The same profile reported that 6.8% of residents were under the age of 5 and 9.4% of the population were veterans. The only language spoken at home was English at 100%, and none of the population were foreign born.

The median household income in Eaton was $45,385, 19.2% less than the median average for the state of Indiana. 10.4% of the population were in poverty, including 13.9% of residents under the age of 18. The poverty rate for the town was 2.5% lower than that of the state. 17.0% of the population was disabled and 6.1% had no healthcare coverage. 40.8% of the population had attained a high school or equivalent degree, 25.7% had attended college but received no degree, 13.6% had attained an Associate's degree or higher, 6.4% had attained a Bachelor's degree or higher, and 3.7% had a graduate or professional degree. 9.8% had no degree. 56.0% of Eaton residents were employed, working a mean of 39.7 hours per week. The median gross rent in Eaton was $648 and the homeownership rate was 73.6%.

===2010 census===
As of the census of 2010, there were 1,805 people, 696 households, and 508 families living in the town. The population density was 487.8 PD/sqmi. There were 824 housing units at an average density of 222.7 /sqmi. The racial makeup of the town was 97.8% White, 0.1% African American, 0.3% Native American, 0.1% Asian, 0.4% from other races, and 1.3% from two or more races. Hispanic or Latino of any race were 1.8% of the population.

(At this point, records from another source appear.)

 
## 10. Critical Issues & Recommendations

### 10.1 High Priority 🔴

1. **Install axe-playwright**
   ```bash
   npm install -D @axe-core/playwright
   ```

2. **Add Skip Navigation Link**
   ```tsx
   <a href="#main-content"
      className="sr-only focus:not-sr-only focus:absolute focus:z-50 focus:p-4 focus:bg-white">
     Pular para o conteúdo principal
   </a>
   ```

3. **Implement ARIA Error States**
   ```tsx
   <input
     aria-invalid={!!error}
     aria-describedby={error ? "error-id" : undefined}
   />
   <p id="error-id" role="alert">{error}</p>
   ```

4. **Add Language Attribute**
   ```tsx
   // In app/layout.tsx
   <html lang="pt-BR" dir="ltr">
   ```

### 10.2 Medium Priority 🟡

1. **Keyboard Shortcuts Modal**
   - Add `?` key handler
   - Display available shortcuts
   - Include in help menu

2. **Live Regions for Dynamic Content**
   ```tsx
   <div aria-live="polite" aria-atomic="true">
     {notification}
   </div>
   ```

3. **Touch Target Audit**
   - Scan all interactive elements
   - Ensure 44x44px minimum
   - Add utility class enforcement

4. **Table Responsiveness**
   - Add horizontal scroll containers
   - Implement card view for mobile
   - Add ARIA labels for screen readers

There were 696 households, of which 37.8% had children under the age of 18 living with them, 52.6% were married couples living together, 14.1% had a female householder with no husband present, 6.3% had a male householder with no wife present, and 27.0% were non-families. 23.3% of all households were made up of individuals, and 10.5% had someone living alone who was 65 years of age or older. The average household size was 2.59 and the average family size was 3.03.

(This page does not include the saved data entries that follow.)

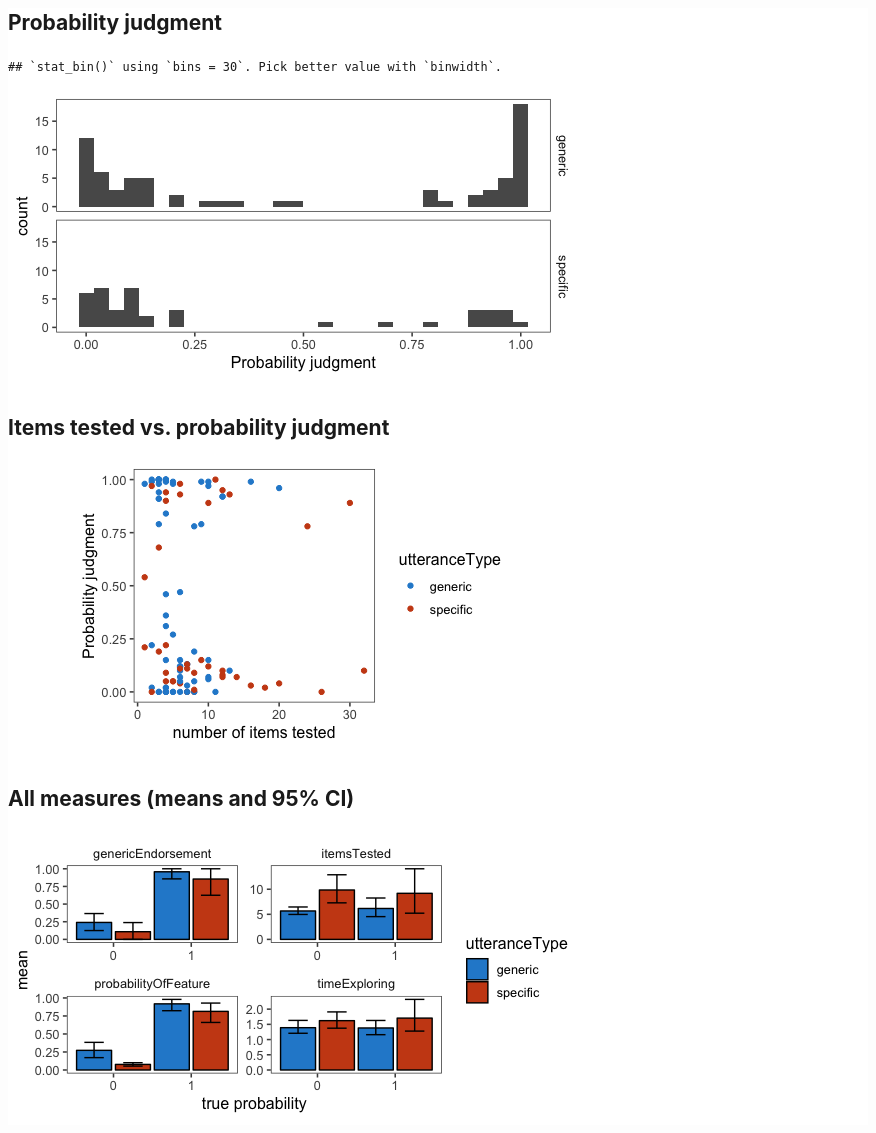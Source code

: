 Probability judgment
--------------------

    ## `stat_bin()` using `bins = 30`. Pick better value with `binwidth`.

![](pilot-analysis-6_files/figure-markdown_github/unnamed-chunk-11-1.png)

Items tested vs. probability judgment
-------------------------------------

![](pilot-analysis-6_files/figure-markdown_github/unnamed-chunk-12-1.png)

All measures (means and 95% CI)
-------------------------------

![](pilot-analysis-6_files/figure-markdown_github/unnamed-chunk-14-1.png)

The median age in the town was 36.3 years. 27.4% of residents were under the age of 18; 8.8% were between the ages of 18 and 24; 25.7% were from 25 to 44; 23.9% were from 45 to 64; and 14.2% were 65 years of age or older. The gender makeup of the town was 51.1% male and 48.9% female.

===2000 census===
As of the census of 2000, there were 1,603 people, 619 households, and 459 families living in the town. The population density was 1,432.0 PD/sqmi. There were 661 housing units at an average density of 590.5 /sqmi. The racial makeup of the town was 98.75% White, 0.25% Native American, 0.06% Asian, 0.12% from other races, and 0.81% from two or more races. Hispanic or Latino of any race were 0.81% of the population.

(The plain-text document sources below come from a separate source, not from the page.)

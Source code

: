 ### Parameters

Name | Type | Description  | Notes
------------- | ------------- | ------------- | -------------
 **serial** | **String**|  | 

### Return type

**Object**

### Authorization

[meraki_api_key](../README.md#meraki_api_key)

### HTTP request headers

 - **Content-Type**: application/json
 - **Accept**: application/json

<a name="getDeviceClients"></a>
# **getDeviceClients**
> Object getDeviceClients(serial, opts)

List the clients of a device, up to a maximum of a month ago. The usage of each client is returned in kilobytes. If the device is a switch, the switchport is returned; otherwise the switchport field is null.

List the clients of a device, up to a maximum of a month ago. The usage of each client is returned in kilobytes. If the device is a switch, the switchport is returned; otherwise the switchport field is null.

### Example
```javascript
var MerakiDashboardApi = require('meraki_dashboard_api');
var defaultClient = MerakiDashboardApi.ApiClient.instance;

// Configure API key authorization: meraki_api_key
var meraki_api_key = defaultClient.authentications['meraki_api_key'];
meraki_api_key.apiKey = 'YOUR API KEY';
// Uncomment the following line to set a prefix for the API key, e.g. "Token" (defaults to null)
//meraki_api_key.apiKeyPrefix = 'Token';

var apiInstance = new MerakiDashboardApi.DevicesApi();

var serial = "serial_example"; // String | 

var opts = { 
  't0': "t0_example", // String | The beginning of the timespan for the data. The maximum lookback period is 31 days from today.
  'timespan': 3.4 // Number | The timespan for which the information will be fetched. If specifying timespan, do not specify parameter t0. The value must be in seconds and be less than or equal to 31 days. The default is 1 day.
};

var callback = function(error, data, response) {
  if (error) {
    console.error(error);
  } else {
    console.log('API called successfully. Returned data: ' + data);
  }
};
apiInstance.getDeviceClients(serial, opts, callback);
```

There were 619 households, out of which 40.2% had children under the age of 18 living with them, 57.2% were married couples living together, 11.0% had a female householder with no husband present, and 25.7% were non-families. 23.6% of all households were made up of individuals, and 9.2% had someone living alone who was 65 years of age or older. The average household size was 2.59 and the average family size was 3.00.

In the town, the population was spread out, with 30.6% under the age of 18, 7.7% from 18 to 24, 29.8% from 25 to 44, 19.8% from 45 to 64, and 12.0% who were 65 years of age or older. The median age was 33 years. For every 100 females, there were 96.7 males. For every 100 females age 18 and over, there were 91.4 males.

The median income for a household in the town was $31,563, and the median income for a family was $35,625. Males had a median income of $31,573 versus $20,645 for females. The per capita income for the town was $13,833. About 9.5% of families and 11.1% of the population were below the poverty line, including 13.9% of those under age 18 and 3.5% of those age 65 or over.
==Education==
It is in the Delaware Community School Corporation. Eaton Elementary School is a public elementary school located in Eaton. The school is a part of the Delaware Community School Corporation and serves around 275 students in grades kindergarten to 5th grade. There is Delta Middle School, and the comprehensive high school of that district is Delta High School.

Eaton Public Library is a non-profit library funded wholly by memberships and donations. Through the support of volunteer staff, the library is open 7 days a week. The library offers family and individual memberships for the year, 3 months, or even just the day for an individual. Memberships are open to all residents of East-Central Indiana.